**Records for processing:**

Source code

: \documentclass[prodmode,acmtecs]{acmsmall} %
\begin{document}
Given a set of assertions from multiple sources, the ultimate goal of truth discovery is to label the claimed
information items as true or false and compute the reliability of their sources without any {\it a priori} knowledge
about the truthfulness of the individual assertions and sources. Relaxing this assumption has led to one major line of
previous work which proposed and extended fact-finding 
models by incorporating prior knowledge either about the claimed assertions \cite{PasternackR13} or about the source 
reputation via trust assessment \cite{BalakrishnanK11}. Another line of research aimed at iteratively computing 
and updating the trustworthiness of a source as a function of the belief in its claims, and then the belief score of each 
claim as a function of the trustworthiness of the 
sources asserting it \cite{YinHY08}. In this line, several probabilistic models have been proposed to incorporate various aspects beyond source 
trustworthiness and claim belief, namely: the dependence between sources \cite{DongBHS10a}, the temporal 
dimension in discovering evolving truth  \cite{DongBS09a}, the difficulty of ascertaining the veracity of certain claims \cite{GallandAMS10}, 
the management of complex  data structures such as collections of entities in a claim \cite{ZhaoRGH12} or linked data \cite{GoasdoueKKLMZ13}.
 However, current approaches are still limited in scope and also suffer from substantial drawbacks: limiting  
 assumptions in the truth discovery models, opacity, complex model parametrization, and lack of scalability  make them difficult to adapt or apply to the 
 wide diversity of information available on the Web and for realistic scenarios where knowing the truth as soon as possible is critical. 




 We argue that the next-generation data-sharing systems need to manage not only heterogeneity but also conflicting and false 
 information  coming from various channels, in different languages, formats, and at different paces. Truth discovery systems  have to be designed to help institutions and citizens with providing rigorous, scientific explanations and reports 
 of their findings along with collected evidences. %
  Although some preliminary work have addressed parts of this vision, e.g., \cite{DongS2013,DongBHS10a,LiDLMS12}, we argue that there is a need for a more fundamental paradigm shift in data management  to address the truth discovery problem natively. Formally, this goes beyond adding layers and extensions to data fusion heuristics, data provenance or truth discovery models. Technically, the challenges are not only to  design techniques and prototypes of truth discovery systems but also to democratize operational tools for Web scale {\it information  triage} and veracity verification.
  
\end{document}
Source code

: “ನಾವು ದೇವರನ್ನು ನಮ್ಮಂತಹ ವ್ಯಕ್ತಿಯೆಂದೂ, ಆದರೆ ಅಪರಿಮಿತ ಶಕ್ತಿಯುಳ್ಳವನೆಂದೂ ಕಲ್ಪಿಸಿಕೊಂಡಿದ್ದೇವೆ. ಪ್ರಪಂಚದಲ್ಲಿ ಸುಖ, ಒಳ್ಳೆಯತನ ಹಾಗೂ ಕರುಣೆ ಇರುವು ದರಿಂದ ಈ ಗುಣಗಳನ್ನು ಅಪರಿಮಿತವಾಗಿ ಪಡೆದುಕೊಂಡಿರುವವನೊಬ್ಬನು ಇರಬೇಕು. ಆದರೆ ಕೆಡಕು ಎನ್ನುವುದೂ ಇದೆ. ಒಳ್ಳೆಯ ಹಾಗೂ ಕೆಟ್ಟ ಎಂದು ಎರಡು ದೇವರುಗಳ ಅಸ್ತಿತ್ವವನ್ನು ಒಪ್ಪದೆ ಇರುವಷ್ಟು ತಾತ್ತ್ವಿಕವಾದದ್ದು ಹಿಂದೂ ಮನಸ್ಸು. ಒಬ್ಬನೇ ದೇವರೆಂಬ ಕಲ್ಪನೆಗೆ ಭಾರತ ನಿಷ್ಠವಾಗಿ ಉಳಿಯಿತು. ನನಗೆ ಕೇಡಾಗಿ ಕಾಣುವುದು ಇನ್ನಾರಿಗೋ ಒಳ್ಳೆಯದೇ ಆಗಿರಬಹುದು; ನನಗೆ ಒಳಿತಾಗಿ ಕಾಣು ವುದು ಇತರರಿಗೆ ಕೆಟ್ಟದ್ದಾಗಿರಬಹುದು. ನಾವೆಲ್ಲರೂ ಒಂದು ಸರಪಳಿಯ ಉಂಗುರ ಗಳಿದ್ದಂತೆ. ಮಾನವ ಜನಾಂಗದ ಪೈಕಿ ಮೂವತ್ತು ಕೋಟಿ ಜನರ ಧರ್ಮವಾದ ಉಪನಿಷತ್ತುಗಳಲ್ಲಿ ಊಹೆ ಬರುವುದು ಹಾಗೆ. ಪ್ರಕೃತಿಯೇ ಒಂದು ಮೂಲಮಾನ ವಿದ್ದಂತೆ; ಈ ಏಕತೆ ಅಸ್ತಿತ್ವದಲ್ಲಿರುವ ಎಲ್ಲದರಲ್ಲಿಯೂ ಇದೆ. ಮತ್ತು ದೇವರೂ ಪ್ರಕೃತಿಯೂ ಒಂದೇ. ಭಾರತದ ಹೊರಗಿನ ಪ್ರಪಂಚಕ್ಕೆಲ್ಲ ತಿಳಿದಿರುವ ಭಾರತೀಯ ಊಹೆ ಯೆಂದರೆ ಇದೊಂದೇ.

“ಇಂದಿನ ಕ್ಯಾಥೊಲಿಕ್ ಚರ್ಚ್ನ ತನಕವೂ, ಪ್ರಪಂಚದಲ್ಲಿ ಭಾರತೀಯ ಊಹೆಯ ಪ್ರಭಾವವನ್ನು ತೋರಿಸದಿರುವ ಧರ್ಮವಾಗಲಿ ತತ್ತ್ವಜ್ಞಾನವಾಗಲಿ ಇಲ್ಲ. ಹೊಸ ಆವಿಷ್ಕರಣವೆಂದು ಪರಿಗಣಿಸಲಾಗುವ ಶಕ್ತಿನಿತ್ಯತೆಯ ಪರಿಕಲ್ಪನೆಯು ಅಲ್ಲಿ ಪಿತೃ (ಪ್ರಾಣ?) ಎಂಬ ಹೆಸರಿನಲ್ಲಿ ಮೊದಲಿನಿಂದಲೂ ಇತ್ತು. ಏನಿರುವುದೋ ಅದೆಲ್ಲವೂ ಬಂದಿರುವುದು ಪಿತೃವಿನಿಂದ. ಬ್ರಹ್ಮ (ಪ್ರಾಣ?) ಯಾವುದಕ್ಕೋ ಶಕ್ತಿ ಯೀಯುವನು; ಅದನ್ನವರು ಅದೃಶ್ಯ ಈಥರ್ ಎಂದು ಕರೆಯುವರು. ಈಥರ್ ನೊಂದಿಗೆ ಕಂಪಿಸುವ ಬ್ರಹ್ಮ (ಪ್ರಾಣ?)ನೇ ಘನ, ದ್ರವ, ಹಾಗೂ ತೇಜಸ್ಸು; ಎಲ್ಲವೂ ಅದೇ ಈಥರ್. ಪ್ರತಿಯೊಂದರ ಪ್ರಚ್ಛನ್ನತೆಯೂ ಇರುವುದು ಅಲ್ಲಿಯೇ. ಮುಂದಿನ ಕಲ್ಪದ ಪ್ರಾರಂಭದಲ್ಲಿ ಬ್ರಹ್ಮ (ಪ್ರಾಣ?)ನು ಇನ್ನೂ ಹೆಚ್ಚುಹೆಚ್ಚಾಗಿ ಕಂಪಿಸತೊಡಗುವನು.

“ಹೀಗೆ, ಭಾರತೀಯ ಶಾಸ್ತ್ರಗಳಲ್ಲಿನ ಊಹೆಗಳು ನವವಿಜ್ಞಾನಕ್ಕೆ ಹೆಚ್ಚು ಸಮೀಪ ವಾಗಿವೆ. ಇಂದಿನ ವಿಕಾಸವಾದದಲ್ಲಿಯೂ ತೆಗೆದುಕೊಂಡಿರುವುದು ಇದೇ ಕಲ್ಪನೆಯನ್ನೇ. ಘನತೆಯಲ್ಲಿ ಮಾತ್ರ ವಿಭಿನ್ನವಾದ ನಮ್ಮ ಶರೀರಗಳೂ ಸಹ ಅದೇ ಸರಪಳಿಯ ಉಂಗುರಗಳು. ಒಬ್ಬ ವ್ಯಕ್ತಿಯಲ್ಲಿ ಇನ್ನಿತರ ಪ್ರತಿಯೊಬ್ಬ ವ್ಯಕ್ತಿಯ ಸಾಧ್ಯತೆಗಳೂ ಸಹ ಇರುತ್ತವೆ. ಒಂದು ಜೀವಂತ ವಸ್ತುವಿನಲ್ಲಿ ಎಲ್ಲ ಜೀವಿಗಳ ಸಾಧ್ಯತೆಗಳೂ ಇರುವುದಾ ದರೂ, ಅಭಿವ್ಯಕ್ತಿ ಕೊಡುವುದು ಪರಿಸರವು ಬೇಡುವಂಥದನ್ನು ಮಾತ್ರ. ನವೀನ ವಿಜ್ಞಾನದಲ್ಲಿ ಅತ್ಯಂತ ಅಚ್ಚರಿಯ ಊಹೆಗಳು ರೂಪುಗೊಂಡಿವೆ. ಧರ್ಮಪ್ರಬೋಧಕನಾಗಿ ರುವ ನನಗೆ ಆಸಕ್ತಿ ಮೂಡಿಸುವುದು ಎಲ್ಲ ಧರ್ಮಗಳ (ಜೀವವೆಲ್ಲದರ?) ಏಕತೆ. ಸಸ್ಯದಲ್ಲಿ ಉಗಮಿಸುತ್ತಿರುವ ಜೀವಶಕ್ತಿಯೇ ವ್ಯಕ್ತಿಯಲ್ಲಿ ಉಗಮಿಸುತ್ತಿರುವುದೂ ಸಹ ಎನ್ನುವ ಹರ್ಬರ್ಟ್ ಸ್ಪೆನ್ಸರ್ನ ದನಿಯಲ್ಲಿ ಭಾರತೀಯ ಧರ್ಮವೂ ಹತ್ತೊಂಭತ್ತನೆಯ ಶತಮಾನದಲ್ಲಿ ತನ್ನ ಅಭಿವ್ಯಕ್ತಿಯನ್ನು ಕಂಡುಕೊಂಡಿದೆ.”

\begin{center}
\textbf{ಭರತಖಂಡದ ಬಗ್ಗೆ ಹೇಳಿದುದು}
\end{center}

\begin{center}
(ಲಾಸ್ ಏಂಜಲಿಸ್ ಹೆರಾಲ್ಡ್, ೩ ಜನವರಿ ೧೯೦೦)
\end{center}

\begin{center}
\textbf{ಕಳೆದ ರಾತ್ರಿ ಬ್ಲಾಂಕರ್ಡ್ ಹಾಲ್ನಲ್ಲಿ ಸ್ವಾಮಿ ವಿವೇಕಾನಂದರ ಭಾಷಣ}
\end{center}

**What this task involves:** Could you transcribe the entries above word for word, from the line with "wide diversity of" down to the line with "of their findings", keeping both?

**Result for this exercise:**
 wide diversity of information available on the Web and for realistic scenarios where knowing the truth as soon as possible is critical. 




 We argue that the next-generation data-sharing systems need to manage not only heterogeneity but also conflicting and false 
 information  coming from various channels, in different languages, formats, and at different paces. Truth discovery systems  have to be designed to help institutions and citizens with providing rigorous, scientific explanations and reports 
 of their findings along with collected evidences. %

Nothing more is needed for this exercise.